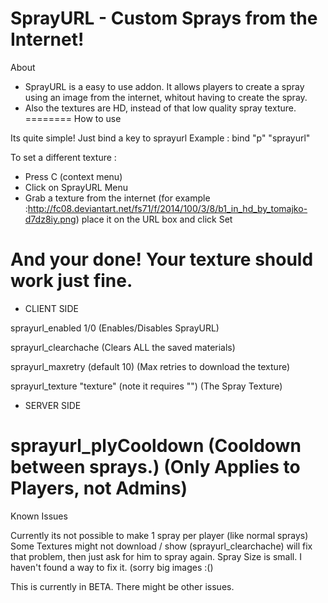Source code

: SprayURL - Custom Sprays from the Internet!
========
About

- SprayURL is a easy to use addon. It allows players to create a spray using an image from the internet, whitout having to create the spray. 
- Also the textures are HD, instead of that low quality spray texture. 
========
How to use

Its quite simple! Just bind a key to sprayurl 
Example : 
bind "p" "sprayurl"

To set a different texture : 
- Press C (context menu) 
- Click on SprayURL Menu 
- Grab a texture from the internet (for example :http://fc08.deviantart.net/fs71/f/2014/100/3/8/b1_in_hd_by_tomajko-d7dz8iy.png) place it on the URL box and click Set 

And your done! Your texture should work just fine. 
========

- CLIENT SIDE

sprayurl_enabled 1/0 (Enables/Disables SprayURL)

sprayurl_clearchache (Clears ALL the saved materials)

sprayurl_maxretry <number> (default 10) (Max retries to download the texture)

sprayurl_texture "texture" (note it requires "") (The Spray Texture)

- SERVER SIDE

sprayurl_plyCooldown <number> (Cooldown between sprays.) (Only Applies to Players, not Admins)
========
Known Issues

Currently its not possible to make 1 spray per player (like normal sprays)
Some Textures might not download / show (sprayurl_clearchache) will fix that problem, then just ask for him to spray again.
Spray Size is small. I haven't found a way to fix it. (sorry big images :()

This is currently in BETA. There might be other issues.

BRIEF: From the first line to the last, copy the records exactly and skip the pictures.

SOLUTION FOR THIS PROBLEM:
Source code

: SprayURL - Custom Sprays from the Internet!
========
About

- SprayURL is a easy to use addon. It allows players to create a spray using an image from the internet, whitout having to create the spray. 
- Also the textures are HD, instead of that low quality spray texture. 
========
How to use

Its quite simple! Just bind a key to sprayurl 
Example : 
bind "p" "sprayurl"

To set a different texture : 
- Press C (context menu) 
- Click on SprayURL Menu 
- Grab a texture from the internet (for example :http://fc08.deviantart.net/fs71/f/2014/100/3/8/b1_in_hd_by_tomajko-d7dz8iy.png) place it on the URL box and click Set 

And your done! Your texture should work just fine. 
========

- CLIENT SIDE

sprayurl_enabled 1/0 (Enables/Disables SprayURL)

sprayurl_clearchache (Clears ALL the saved materials)

sprayurl_maxretry <number> (default 10) (Max retries to download the texture)

sprayurl_texture "texture" (note it requires "") (The Spray Texture)

- SERVER SIDE

sprayurl_plyCooldown <number> (Cooldown between sprays.) (Only Applies to Players, not Admins)
========
Known Issues

Currently its not possible to make 1 spray per player (like normal sprays)
Some Textures might not download / show (sprayurl_clearchache) will fix that problem, then just ask for him to spray again.
Spray Size is small. I haven't found a way to fix it. (sorry big images :()

This is currently in BETA. There might be other issues.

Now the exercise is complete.